Gostava imenso que os nossos pobres (portugueses) tivessem o mesmo rendimento dos pobres americanos do post citado abaixo pelo Pedro Picoito. Convém lembrar, apesar do tema ser muito discutido, mas há sempre quem não saiba, que esses pobres o são em termos relativos. Digamos que o José Sócrates é relativamente pobre se sentado à mesa com o Belmiro e o Ricardo Salgado. Há portanto uma fatia da sociedade americana que é relativamente pobre quando comparada com a média do país.

Esses índices de pobreza relativa acabam por medir melhor desigualdade (relativa) do que miséria (algo mais absoluto), mas nem assim são um grande indicador. Qualquer índice nacional atribui o mesmo valor a $USD 10,000 em New York ou no Mississippi, com as distorções que facilmente se deduzem.

Só uma nota em relação aos seguros de saúde. Não sendo um especial apreciador de um conjunto de áreas no sistema de saúde americano, gostava de lembrar que num país onde a cobertura médica é imensamente realizada através dos planos de seguros providenciados pelos empregadores, é normal que, sendo também um país com mobilidade no emprego, esses mesmos seguros quebrem no final dos contratos e deixem o cidadão temporariamente sem plano de saúde. Ou seja, há um desemprego flutuante de curto/médio prazo, onde se incluem milhões de americanos em mudança de emprego, que fornece volume a esse indicador de pessoas sem seguro. Convém então lembrar que esta é uma situação temporária (e desagradável, no entanto) para muitos desses cidadãos.

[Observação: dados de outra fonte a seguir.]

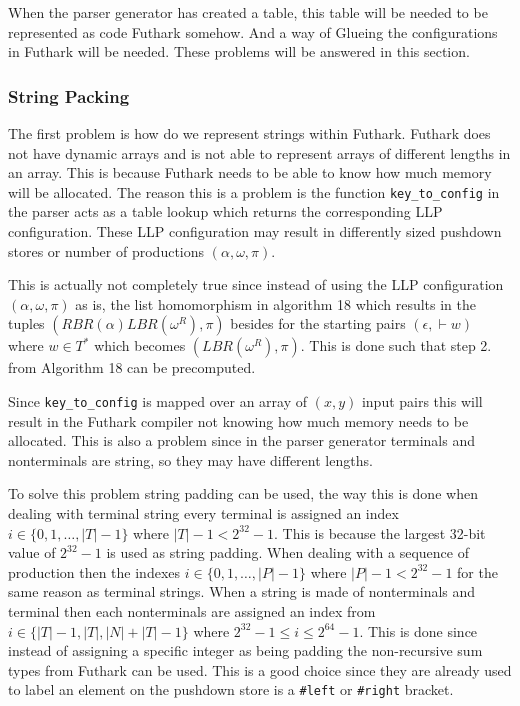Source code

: When the parser generator has created a table, this table will be needed to be represented as code Futhark somehow. And a way of Glueing the configurations in Futhark will be needed. These problems will be answered in this section.
\subsubsection{String Packing}
The first problem is how do we represent strings within Futhark. Futhark does not have dynamic arrays and is not able to represent arrays of different lengths in an array. This is because Futhark needs to be able to know how much memory will be allocated. The reason this is a problem is the function \lstinline|key_to_config| in the parser acts as a table lookup which returns the corresponding LLP configuration. These LLP configuration may result in differently sized pushdown stores or number of productions $(\alpha, \omega, \pi)$.

This is actually not completely true since instead of using the LLP configuration $(\alpha, \omega, \pi)$ as is, the list homomorphism in algorithm 18 \cite[18]{Vagner2007} which results in the tuples $(RBR(\alpha)LBR(\omega^R), \pi)$ besides for the starting pairs $(\epsilon, \vdash w)$ where $w \in T^*$ which becomes $(LBR(\omega^R), \pi)$. This is done such that step 2. from Algorithm 18 \cite[18]{Vagner2007} can be precomputed.

Since \lstinline|key_to_config| is mapped over an array of $(x,y)$ input pairs this will result in the Futhark compiler not knowing how much memory needs to be allocated. This is also a problem since in the parser generator terminals and nonterminals are string, so they may have different lengths.

To solve this problem string padding can be used, the way this is done when dealing with terminal string every terminal is assigned an index $i \in \{0, 1, \dots, |T| - 1\}$ where $|T| - 1 < 2^{32} - 1$. This is because the largest 32-bit value of $2^{32} - 1$ is used as string padding. When dealing with a sequence of production then the indexes $i \in \{0, 1, \dots, |P| - 1\}$ where $|P| - 1 < 2^{32} - 1$ for the same reason as terminal strings. When a string is made of nonterminals and terminal then each nonterminals are assigned an index from $i \in \{|T| - 1, |T|, |N| + |T| - 1\}$ where $2^{32} - 1 \leq i \leq 2^{64} - 1$. This is done since instead of assigning a specific integer as being padding the non-recursive sum types from Futhark can be used. This is a good choice since they are already used to label an element on the pushdown store is a \lstinline|#left| or \lstinline|#right| bracket.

Existe um conjunto de opções para os desempregados continuarem a usufruir do mesmo seguro que detinham antes da terminação do seu contrato, por exemplo através de um programa chamado COBRA que permite a continuação através do pagamento do prémio de seguro, mas julgo que apenas 20% das pessoas com essa opção o fazem, dado ser um custo elevado face às incertezas do desemprego.

Os EUA não são o Elísio, mas é sempre bom calibrar devidamente as críticas.